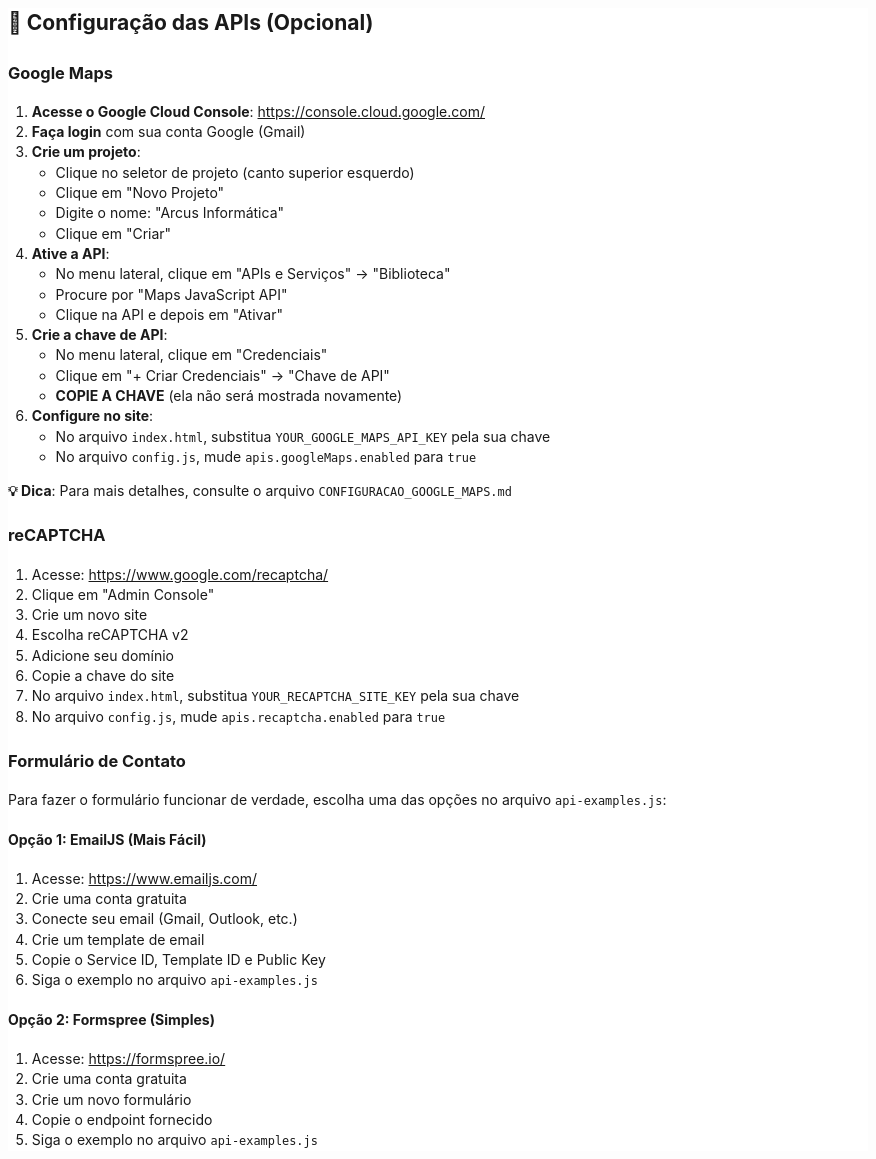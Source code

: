 ## 🔧 Configuração das APIs (Opcional)

### Google Maps
1. **Acesse o Google Cloud Console**: https://console.cloud.google.com/
2. **Faça login** com sua conta Google (Gmail)
3. **Crie um projeto**:
   - Clique no seletor de projeto (canto superior esquerdo)
   - Clique em "Novo Projeto"
   - Digite o nome: "Arcus Informática"
   - Clique em "Criar"
4. **Ative a API**:
   - No menu lateral, clique em "APIs e Serviços" → "Biblioteca"
   - Procure por "Maps JavaScript API"
   - Clique na API e depois em "Ativar"
5. **Crie a chave de API**:
   - No menu lateral, clique em "Credenciais"
   - Clique em "+ Criar Credenciais" → "Chave de API"
   - **COPIE A CHAVE** (ela não será mostrada novamente)
6. **Configure no site**:
   - No arquivo `index.html`, substitua `YOUR_GOOGLE_MAPS_API_KEY` pela sua chave
   - No arquivo `config.js`, mude `apis.googleMaps.enabled` para `true`

**💡 Dica**: Para mais detalhes, consulte o arquivo `CONFIGURACAO_GOOGLE_MAPS.md`

### reCAPTCHA
1. Acesse: https://www.google.com/recaptcha/
2. Clique em "Admin Console"
3. Crie um novo site
4. Escolha reCAPTCHA v2
5. Adicione seu domínio
6. Copie a chave do site
7. No arquivo `index.html`, substitua `YOUR_RECAPTCHA_SITE_KEY` pela sua chave
8. No arquivo `config.js`, mude `apis.recaptcha.enabled` para `true`

### Formulário de Contato
Para fazer o formulário funcionar de verdade, escolha uma das opções no arquivo `api-examples.js`:

#### Opção 1: EmailJS (Mais Fácil)
1. Acesse: https://www.emailjs.com/
2. Crie uma conta gratuita
3. Conecte seu email (Gmail, Outlook, etc.)
4. Crie um template de email
5. Copie o Service ID, Template ID e Public Key
6. Siga o exemplo no arquivo `api-examples.js`

#### Opção 2: Formspree (Simples)
1. Acesse: https://formspree.io/
2. Crie uma conta gratuita
3. Crie um novo formulário
4. Copie o endpoint fornecido
5. Siga o exemplo no arquivo `api-examples.js`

------------------------------------------------------------

About this task - Word for word, return the entries above, but without any pictures.

Output -
Source code

: ## 🔧 Configuração das APIs (Opcional)

### Google Maps
1. **Acesse o Google Cloud Console**: https://console.cloud.google.com/
2. **Faça login** com sua conta Google (Gmail)
3. **Crie um projeto**:
   - Clique no seletor de projeto (canto superior esquerdo)
   - Clique em "Novo Projeto"
   - Digite o nome: "Arcus Informática"
   - Clique em "Criar"
4. **Ative a API**:
   - No menu lateral, clique em "APIs e Serviços" → "Biblioteca"
   - Procure por "Maps JavaScript API"
   - Clique na API e depois em "Ativar"
5. **Crie a chave de API**:
   - No menu lateral, clique em "Credenciais"
   - Clique em "+ Criar Credenciais" → "Chave de API"
   - **COPIE A CHAVE** (ela não será mostrada novamente)
6. **Configure no site**:
   - No arquivo `index.html`, substitua `YOUR_GOOGLE_MAPS_API_KEY` pela sua chave
   - No arquivo `config.js`, mude `apis.googleMaps.enabled` para `true`

**💡 Dica**: Para mais detalhes, consulte o arquivo `CONFIGURACAO_GOOGLE_MAPS.md`

### reCAPTCHA
1. Acesse: https://www.google.com/recaptcha/
2. Clique em "Admin Console"
3. Crie um novo site
4. Escolha reCAPTCHA v2
5. Adicione seu domínio
6. Copie a chave do site
7. No arquivo `index.html`, substitua `YOUR_RECAPTCHA_SITE_KEY` pela sua chave
8. No arquivo `config.js`, mude `apis.recaptcha.enabled` para `true`

### Formulário de Contato
Para fazer o formulário funcionar de verdade, escolha uma das opções no arquivo `api-examples.js`:

#### Opção 1: EmailJS (Mais Fácil)
1. Acesse: https://www.emailjs.com/
2. Crie uma conta gratuita
3. Conecte seu email (Gmail, Outlook, etc.)
4. Crie um template de email
5. Copie o Service ID, Template ID e Public Key
6. Siga o exemplo no arquivo `api-examples.js`

#### Opção 2: Formspree (Simples)
1. Acesse: https://formspree.io/
2. Crie uma conta gratuita
3. Crie um novo formulário
4. Copie o endpoint fornecido
5. Siga o exemplo no arquivo `api-examples.js`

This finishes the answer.